* **What you should do**:
In full and without alteration, print the records below, minus any images.

▼▼▼

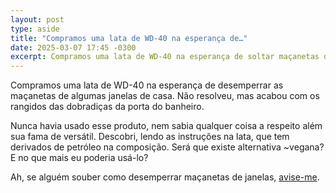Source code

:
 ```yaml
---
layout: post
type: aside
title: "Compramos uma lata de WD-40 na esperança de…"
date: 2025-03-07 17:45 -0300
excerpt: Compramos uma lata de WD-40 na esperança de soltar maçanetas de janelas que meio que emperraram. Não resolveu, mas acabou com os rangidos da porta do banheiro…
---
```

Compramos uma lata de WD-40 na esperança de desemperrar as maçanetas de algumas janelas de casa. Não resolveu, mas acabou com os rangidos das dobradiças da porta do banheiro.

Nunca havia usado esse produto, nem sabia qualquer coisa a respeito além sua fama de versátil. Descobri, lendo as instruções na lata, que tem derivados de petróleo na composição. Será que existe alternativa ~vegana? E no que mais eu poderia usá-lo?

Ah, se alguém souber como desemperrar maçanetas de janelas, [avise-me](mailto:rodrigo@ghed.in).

▲▲▲

* **Expected answer**:
Source code

:
 ```yaml
---
layout: post
type: aside
title: "Compramos uma lata de WD-40 na esperança de…"
date: 2025-03-07 17:45 -0300
excerpt: Compramos uma lata de WD-40 na esperança de soltar maçanetas de janelas que meio que emperraram. Não resolveu, mas acabou com os rangidos da porta do banheiro…
---
```

Compramos uma lata de WD-40 na esperança de desemperrar as maçanetas de algumas janelas de casa. Não resolveu, mas acabou com os rangidos das dobradiças da porta do banheiro.

Nunca havia usado esse produto, nem sabia qualquer coisa a respeito além sua fama de versátil. Descobri, lendo as instruções na lata, que tem derivados de petróleo na composição. Será que existe alternativa ~vegana? E no que mais eu poderia usá-lo?

Ah, se alguém souber como desemperrar maçanetas de janelas, [avise-me](mailto:rodrigo@ghed.in).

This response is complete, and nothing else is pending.